• Goal of the exercise: In full and without deviation, reproduce the records that follow.
>>>
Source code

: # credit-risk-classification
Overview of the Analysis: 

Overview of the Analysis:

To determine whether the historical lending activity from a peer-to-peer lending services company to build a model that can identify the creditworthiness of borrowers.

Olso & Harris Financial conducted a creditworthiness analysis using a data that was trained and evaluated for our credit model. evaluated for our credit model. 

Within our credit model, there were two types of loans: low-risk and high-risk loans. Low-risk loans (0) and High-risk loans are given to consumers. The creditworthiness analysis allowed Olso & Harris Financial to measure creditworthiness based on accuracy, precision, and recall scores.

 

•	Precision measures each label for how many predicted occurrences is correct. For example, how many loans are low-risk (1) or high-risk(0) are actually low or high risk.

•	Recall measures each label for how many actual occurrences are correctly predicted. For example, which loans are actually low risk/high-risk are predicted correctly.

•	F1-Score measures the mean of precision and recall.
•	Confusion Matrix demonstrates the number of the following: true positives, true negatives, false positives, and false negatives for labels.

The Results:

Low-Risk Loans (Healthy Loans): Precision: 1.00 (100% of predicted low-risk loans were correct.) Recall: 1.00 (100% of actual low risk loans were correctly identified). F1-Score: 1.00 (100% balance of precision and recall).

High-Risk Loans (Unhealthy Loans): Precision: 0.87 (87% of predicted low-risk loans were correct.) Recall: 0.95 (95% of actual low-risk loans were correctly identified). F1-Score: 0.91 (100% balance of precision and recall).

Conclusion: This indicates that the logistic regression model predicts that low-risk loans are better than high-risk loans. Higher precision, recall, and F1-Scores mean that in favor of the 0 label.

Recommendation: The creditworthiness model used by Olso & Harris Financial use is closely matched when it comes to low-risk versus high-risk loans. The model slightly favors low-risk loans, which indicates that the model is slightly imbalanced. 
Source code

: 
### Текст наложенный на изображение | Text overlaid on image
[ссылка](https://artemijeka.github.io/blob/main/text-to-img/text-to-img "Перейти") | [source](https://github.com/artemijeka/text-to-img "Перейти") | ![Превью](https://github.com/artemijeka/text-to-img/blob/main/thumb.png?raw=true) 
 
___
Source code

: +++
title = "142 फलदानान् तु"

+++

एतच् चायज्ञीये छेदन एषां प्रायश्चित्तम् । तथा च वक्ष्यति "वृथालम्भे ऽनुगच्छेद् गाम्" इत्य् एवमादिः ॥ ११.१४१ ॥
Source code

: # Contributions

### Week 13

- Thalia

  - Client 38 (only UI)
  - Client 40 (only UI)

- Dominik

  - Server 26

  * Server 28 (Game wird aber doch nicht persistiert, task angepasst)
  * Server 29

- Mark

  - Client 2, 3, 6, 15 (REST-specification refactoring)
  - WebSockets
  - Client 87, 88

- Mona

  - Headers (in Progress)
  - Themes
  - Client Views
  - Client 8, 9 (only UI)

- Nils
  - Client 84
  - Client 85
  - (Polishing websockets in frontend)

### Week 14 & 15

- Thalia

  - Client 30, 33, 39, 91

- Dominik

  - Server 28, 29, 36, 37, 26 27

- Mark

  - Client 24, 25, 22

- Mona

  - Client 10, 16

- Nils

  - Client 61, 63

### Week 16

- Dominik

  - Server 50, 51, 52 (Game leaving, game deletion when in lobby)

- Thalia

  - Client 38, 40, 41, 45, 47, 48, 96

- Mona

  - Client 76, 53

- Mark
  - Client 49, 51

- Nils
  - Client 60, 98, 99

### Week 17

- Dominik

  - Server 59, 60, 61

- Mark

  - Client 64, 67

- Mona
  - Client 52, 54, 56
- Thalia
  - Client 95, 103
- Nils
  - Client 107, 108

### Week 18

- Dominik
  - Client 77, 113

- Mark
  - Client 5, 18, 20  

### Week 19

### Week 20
<<<
• Task answer:
Source code

: # credit-risk-classification
Overview of the Analysis: 

Overview of the Analysis:

To determine whether the historical lending activity from a peer-to-peer lending services company to build a model that can identify the creditworthiness of borrowers.

Olso & Harris Financial conducted a creditworthiness analysis using a data that was trained and evaluated for our credit model. evaluated for our credit model. 

Within our credit model, there were two types of loans: low-risk and high-risk loans. Low-risk loans (0) and High-risk loans are given to consumers. The creditworthiness analysis allowed Olso & Harris Financial to measure creditworthiness based on accuracy, precision, and recall scores.

 

•	Precision measures each label for how many predicted occurrences is correct. For example, how many loans are low-risk (1) or high-risk(0) are actually low or high risk.

•	Recall measures each label for how many actual occurrences are correctly predicted. For example, which loans are actually low risk/high-risk are predicted correctly.

•	F1-Score measures the mean of precision and recall.
•	Confusion Matrix demonstrates the number of the following: true positives, true negatives, false positives, and false negatives for labels.

The Results:

Low-Risk Loans (Healthy Loans): Precision: 1.00 (100% of predicted low-risk loans were correct.) Recall: 1.00 (100% of actual low risk loans were correctly identified). F1-Score: 1.00 (100% balance of precision and recall).

High-Risk Loans (Unhealthy Loans): Precision: 0.87 (87% of predicted low-risk loans were correct.) Recall: 0.95 (95% of actual low-risk loans were correctly identified). F1-Score: 0.91 (100% balance of precision and recall).

Conclusion: This indicates that the logistic regression model predicts that low-risk loans are better than high-risk loans. Higher precision, recall, and F1-Scores mean that in favor of the 0 label.

Recommendation: The creditworthiness model used by Olso & Harris Financial use is closely matched when it comes to low-risk versus high-risk loans. The model slightly favors low-risk loans, which indicates that the model is slightly imbalanced. 
Source code

: 
### Текст наложенный на изображение | Text overlaid on image
[ссылка](https://artemijeka.github.io/blob/main/text-to-img/text-to-img "Перейти") | [source](https://github.com/artemijeka/text-to-img "Перейти") | ![Превью](https://github.com/artemijeka/text-to-img/blob/main/thumb.png?raw=true) 
 
___
Source code

: +++
title = "142 फलदानान् तु"

+++

एतच् चायज्ञीये छेदन एषां प्रायश्चित्तम् । तथा च वक्ष्यति "वृथालम्भे ऽनुगच्छेद् गाम्" इत्य् एवमादिः ॥ ११.१४१ ॥
Source code

: # Contributions

### Week 13

- Thalia

  - Client 38 (only UI)
  - Client 40 (only UI)

- Dominik

  - Server 26

  * Server 28 (Game wird aber doch nicht persistiert, task angepasst)
  * Server 29

- Mark

  - Client 2, 3, 6, 15 (REST-specification refactoring)
  - WebSockets
  - Client 87, 88

- Mona

  - Headers (in Progress)
  - Themes
  - Client Views
  - Client 8, 9 (only UI)

- Nils
  - Client 84
  - Client 85
  - (Polishing websockets in frontend)

### Week 14 & 15

- Thalia

  - Client 30, 33, 39, 91

- Dominik

  - Server 28, 29, 36, 37, 26 27

- Mark

  - Client 24, 25, 22

- Mona

  - Client 10, 16

- Nils

  - Client 61, 63

### Week 16

- Dominik

  - Server 50, 51, 52 (Game leaving, game deletion when in lobby)

- Thalia

  - Client 38, 40, 41, 45, 47, 48, 96

- Mona

  - Client 76, 53

- Mark
  - Client 49, 51

- Nils
  - Client 60, 98, 99

### Week 17

- Dominik

  - Server 59, 60, 61

- Mark

  - Client 64, 67

- Mona
  - Client 52, 54, 56
- Thalia
  - Client 95, 103
- Nils
  - Client 107, 108

### Week 18

- Dominik
  - Client 77, 113

- Mark
  - Client 5, 18, 20  

### Week 19

### Week 20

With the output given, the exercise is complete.